(MATERIAL FOR THIS EXERCISE Opens)

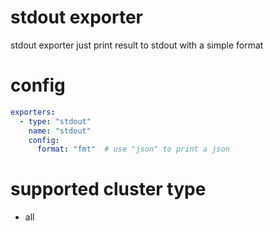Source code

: # stdout exporter
stdout exporter just print result to stdout with a simple format

# config
```yaml
exporters:
  - type: "stdout"
    name: "stdout"
    config:
      format: "fmt"  # use "json" to print a json
```

# supported cluster type 
* all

(MATERIAL FOR THIS EXERCISE Closes)

*YOUR OBJECTIVE*. Every line above is to be returned exactly, with its pictures removed.

*ANSWER SPACE*.
Source code

: # stdout exporter
stdout exporter just print result to stdout with a simple format

# config
```yaml
exporters:
  - type: "stdout"
    name: "stdout"
    config:
      format: "fmt"  # use "json" to print a json
```

# supported cluster type 
* all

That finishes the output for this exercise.